Can someone give me some advice on calculating the confidence interval in INLA-SPDE? Basically, I am comparing a hierarchical model estimated by INLA-SPDE with a linear mixed model (LMM) estimated by REML.

1) As the LMM-REML uses a kriging variance to show the prediction uncertainty, I wonder how to get a similar variance by INLA-SPDE?

I have enabled R-INLA to calculate the quantiles and the SD value. However, I find that the SD value (squared) is too smaller compared with the kriging variance. Is there a way to calculate a similar kriging variance in R-INLA?

2) How to get a prediction interval equivalent to the kriging variance?

I need to know this is because I calculated the prediction interval coverage probability (PICP) versus 100(1-a)% (see attached figure) to validate the prediction intervals.

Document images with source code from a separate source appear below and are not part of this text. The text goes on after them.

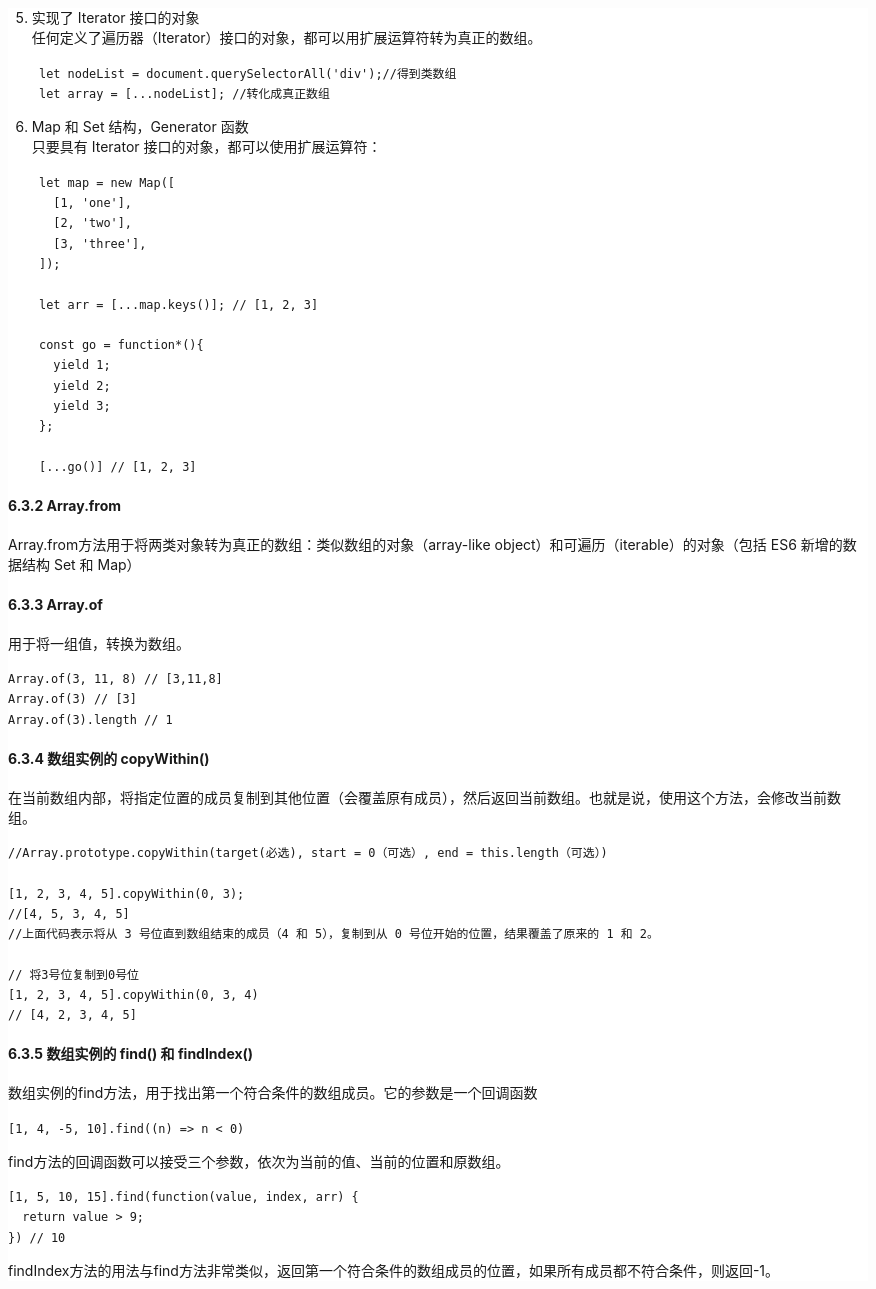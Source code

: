 
5. 实现了 Iterator 接口的对象  
任何定义了遍历器（Iterator）接口的对象，都可以用扩展运算符转为真正的数组。

		let nodeList = document.querySelectorAll('div');//得到类数组
		let array = [...nodeList]; //转化成真正数组
6. Map 和 Set 结构，Generator 函数  
只要具有 Iterator 接口的对象，都可以使用扩展运算符：

		let map = new Map([
		  [1, 'one'],
		  [2, 'two'],
		  [3, 'three'],
		]);
		
		let arr = [...map.keys()]; // [1, 2, 3]

		const go = function*(){
		  yield 1;
		  yield 2;
		  yield 3;
		};
		
		[...go()] // [1, 2, 3]

#### 6.3.2 Array.from
Array.from方法用于将两类对象转为真正的数组：类似数组的对象（array-like object）和可遍历（iterable）的对象（包括 ES6 新增的数据结构 Set 和 Map）

#### 6.3.3 Array.of
用于将一组值，转换为数组。

	Array.of(3, 11, 8) // [3,11,8]
	Array.of(3) // [3]
	Array.of(3).length // 1
#### 6.3.4 数组实例的 copyWithin()
在当前数组内部，将指定位置的成员复制到其他位置（会覆盖原有成员），然后返回当前数组。也就是说，使用这个方法，会修改当前数组。


    //Array.prototype.copyWithin(target(必选), start = 0（可选）, end = this.length（可选）)

	[1, 2, 3, 4, 5].copyWithin(0, 3);
    //[4, 5, 3, 4, 5]
	//上面代码表示将从 3 号位直到数组结束的成员（4 和 5），复制到从 0 号位开始的位置，结果覆盖了原来的 1 和 2。
	
	// 将3号位复制到0号位
	[1, 2, 3, 4, 5].copyWithin(0, 3, 4)
	// [4, 2, 3, 4, 5]
#### 6.3.5 数组实例的 find() 和 findIndex()
数组实例的find方法，用于找出第一个符合条件的数组成员。它的参数是一个回调函数

	[1, 4, -5, 10].find((n) => n < 0)
find方法的回调函数可以接受三个参数，依次为当前的值、当前的位置和原数组。

	[1, 5, 10, 15].find(function(value, index, arr) {
	  return value > 9;
	}) // 10
findIndex方法的用法与find方法非常类似，返回第一个符合条件的数组成员的位置，如果所有成员都不符合条件，则返回-1。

However, as shown in the attache figure for soil pH, the LMM-REML shows good performance on the validation data (quantiles are obtained by calculating SD using kriging variance and multiplying a significant value assuming a Gaussian distribution) while the INLA-SPDE shows very small PICP (quantiles are obtained using the estimated quantiles from inla() when applying the INLA-SPDE model onto the calibration points). I suspect that the interval given by INLA is credible intervals due to parameter uncertainty only, thus it is quite small and different from LMM (or kriging). Am I correct? But how can I calculate a prediction interval which follows the 1:1 line in the PICP plot?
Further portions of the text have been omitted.